[Items from a data source]
┌────────
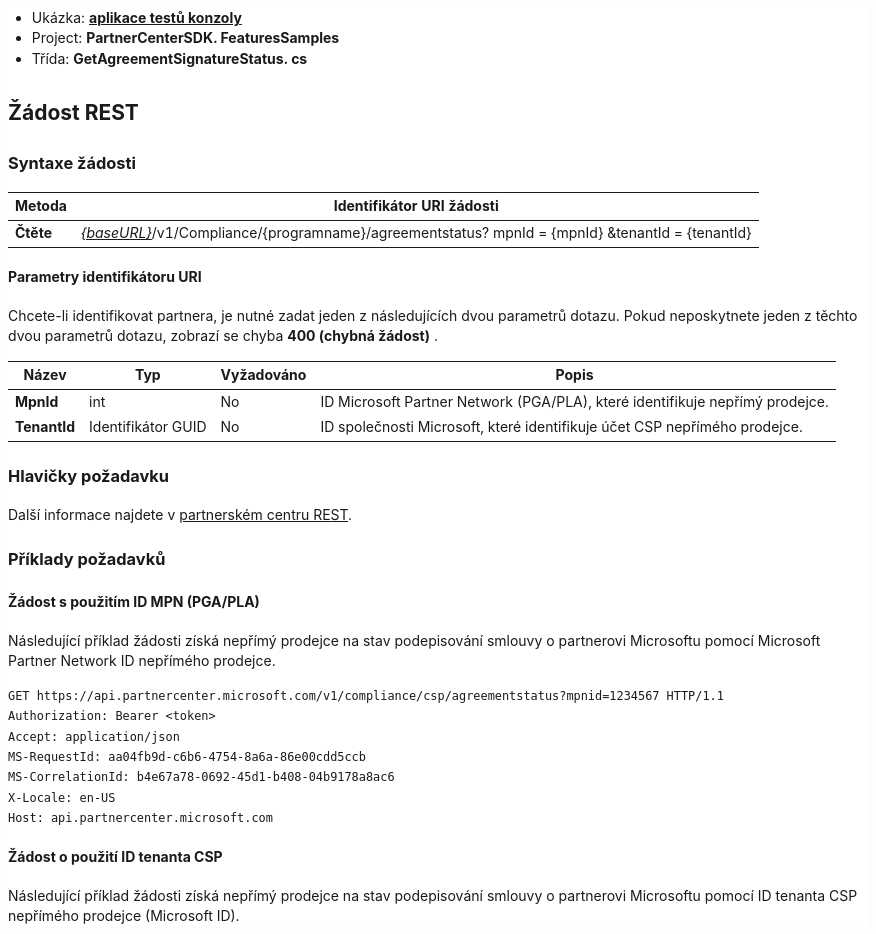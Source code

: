 - Ukázka: **[aplikace testů konzoly](console-test-app.md)**
- Project: **PartnerCenterSDK. FeaturesSamples**
- Třída: **GetAgreementSignatureStatus. cs**

## <a name="rest-request"></a>Žádost REST

### <a name="request-syntax"></a>Syntaxe žádosti

| Metoda | Identifikátor URI žádosti |
| ------ | ----------- |
| **Čtěte** | *[{baseURL}](partner-center-rest-urls.md)*/v1/Compliance/{programname}/agreementstatus? mpnId = {mpnId} &tenantId = {tenantId} |

#### <a name="uri-parameters"></a>Parametry identifikátoru URI

Chcete-li identifikovat partnera, je nutné zadat jeden z následujících dvou parametrů dotazu. Pokud neposkytnete jeden z těchto dvou parametrů dotazu, zobrazí se chyba **400 (chybná žádost)** .

| Název | Typ | Vyžadováno | Popis |
| ---- | ---- | -------- | ----------- |
| **MpnId** | int | No | ID Microsoft Partner Network (PGA/PLA), které identifikuje nepřímý prodejce. |
| **TenantId** | Identifikátor GUID | No | ID společnosti Microsoft, které identifikuje účet CSP nepřímého prodejce. |

### <a name="request-headers"></a>Hlavičky požadavku

Další informace najdete v [partnerském centru REST](headers.md).

### <a name="request-examples"></a>Příklady požadavků

#### <a name="request-using-mpn-id-pgapla"></a>Žádost s použitím ID MPN (PGA/PLA)

Následující příklad žádosti získá nepřímý prodejce na stav podepisování smlouvy o partnerovi Microsoftu pomocí Microsoft Partner Network ID nepřímého prodejce.

```http
GET https://api.partnercenter.microsoft.com/v1/compliance/csp/agreementstatus?mpnid=1234567 HTTP/1.1
Authorization: Bearer <token>
Accept: application/json
MS-RequestId: aa04fb9d-c6b6-4754-8a6a-86e00cdd5ccb
MS-CorrelationId: b4e67a78-0692-45d1-b408-04b9178a8ac6
X-Locale: en-US
Host: api.partnercenter.microsoft.com
```

#### <a name="request-using-csp-tenant-id"></a>Žádost o použití ID tenanta CSP

Následující příklad žádosti získá nepřímý prodejce na stav podepisování smlouvy o partnerovi Microsoftu pomocí ID tenanta CSP nepřímého prodejce (Microsoft ID).
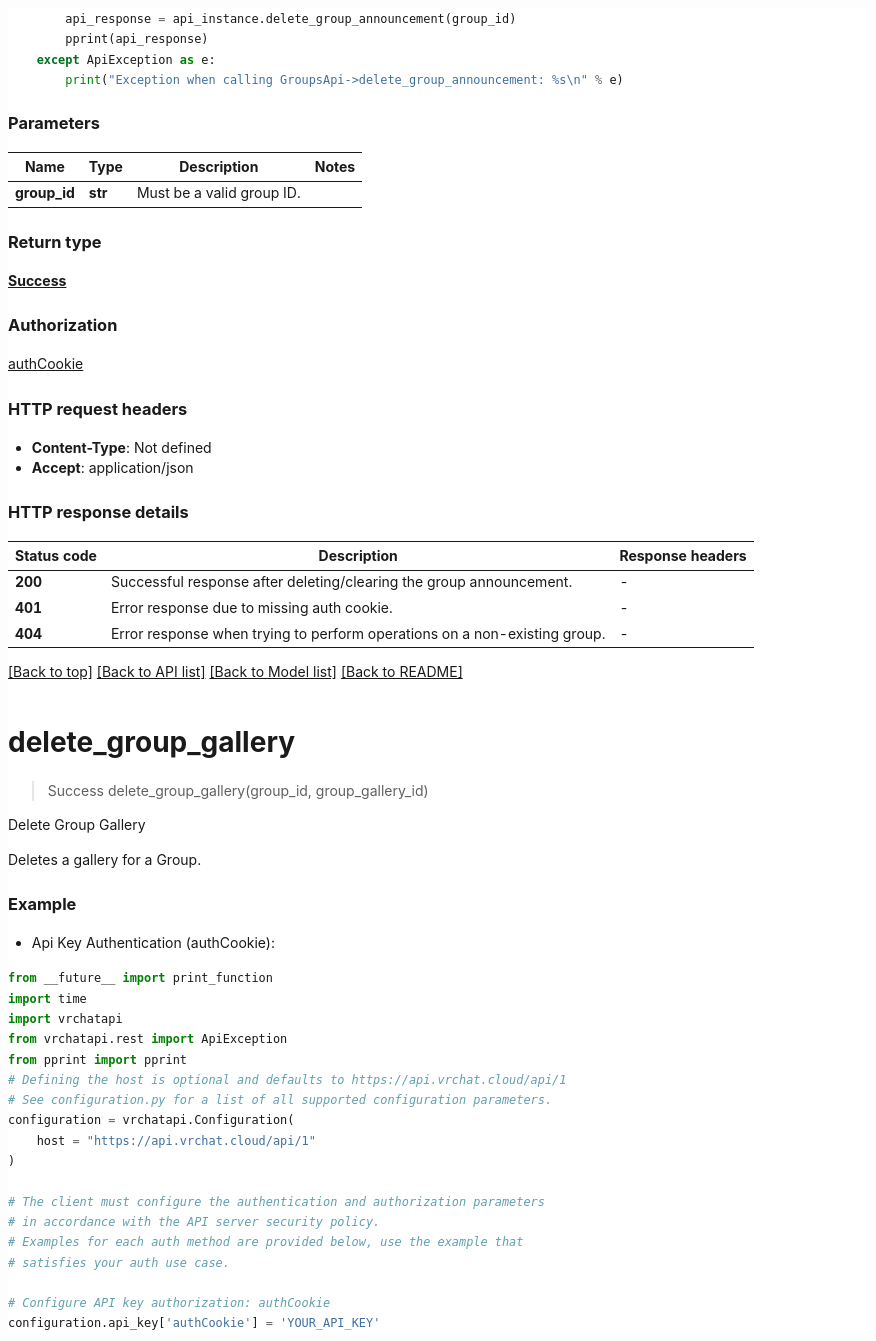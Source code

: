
 ```python
        api_response = api_instance.delete_group_announcement(group_id)
        pprint(api_response)
    except ApiException as e:
        print("Exception when calling GroupsApi->delete_group_announcement: %s\n" % e)
```

### Parameters

Name | Type | Description  | Notes
------------- | ------------- | ------------- | -------------
 **group_id** | **str**| Must be a valid group ID. | 

### Return type

[**Success**](Success.md)

### Authorization

[authCookie](../README.md#authCookie)

### HTTP request headers

 - **Content-Type**: Not defined
 - **Accept**: application/json

### HTTP response details
| Status code | Description | Response headers |
|-------------|-------------|------------------|
**200** | Successful response after deleting/clearing the group announcement. |  -  |
**401** | Error response due to missing auth cookie. |  -  |
**404** | Error response when trying to perform operations on a non-existing group. |  -  |

[[Back to top]](#) [[Back to API list]](../README.md#documentation-for-api-endpoints) [[Back to Model list]](../README.md#documentation-for-models) [[Back to README]](../README.md)

# **delete_group_gallery**
> Success delete_group_gallery(group_id, group_gallery_id)

Delete Group Gallery

Deletes a gallery for a Group.

### Example

* Api Key Authentication (authCookie):
```python
from __future__ import print_function
import time
import vrchatapi
from vrchatapi.rest import ApiException
from pprint import pprint
# Defining the host is optional and defaults to https://api.vrchat.cloud/api/1
# See configuration.py for a list of all supported configuration parameters.
configuration = vrchatapi.Configuration(
    host = "https://api.vrchat.cloud/api/1"
)

# The client must configure the authentication and authorization parameters
# in accordance with the API server security policy.
# Examples for each auth method are provided below, use the example that
# satisfies your auth use case.

# Configure API key authorization: authCookie
configuration.api_key['authCookie'] = 'YOUR_API_KEY'
```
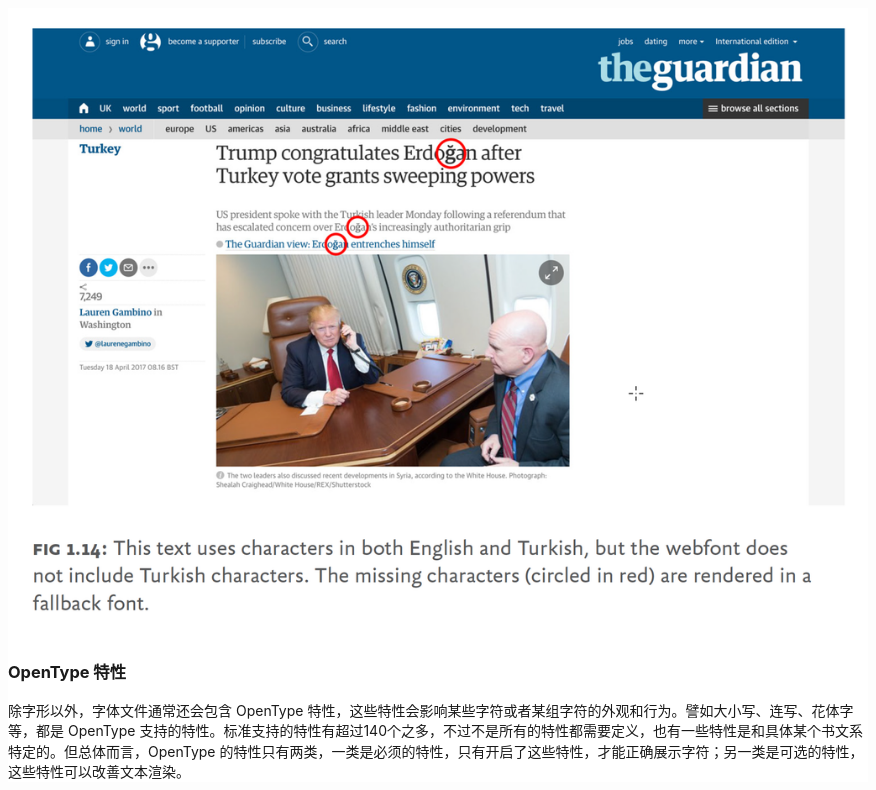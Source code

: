 ![Language not supported](./images/language-not-supported.png)

### OpenType 特性

除字形以外，字体文件通常还会包含 OpenType 特性，这些特性会影响某些字符或者某组字符的外观和行为。譬如大小写、连写、花体字等，都是 OpenType 支持的特性。标准支持的特性有超过140个之多，不过不是所有的特性都需要定义，也有一些特性是和具体某个书文系特定的。但总体而言，OpenType 的特性只有两类，一类是必须的特性，只有开启了这些特性，才能正确展示字符；另一类是可选的特性，这些特性可以改善文本渲染。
└────────
** Task brief **
Read through the lines above and collect those that contain the string "nepřímý".

** Completed exercise **
| **MpnId** | int | No | ID Microsoft Partner Network (PGA/PLA), které identifikuje nepřímý prodejce. |
Následující příklad žádosti získá nepřímý prodejce na stav podepisování smlouvy o partnerovi Microsoftu pomocí Microsoft Partner Network ID nepřímého prodejce.
Následující příklad žádosti získá nepřímý prodejce na stav podepisování smlouvy o partnerovi Microsoftu pomocí ID tenanta CSP nepřímého prodejce (Microsoft ID).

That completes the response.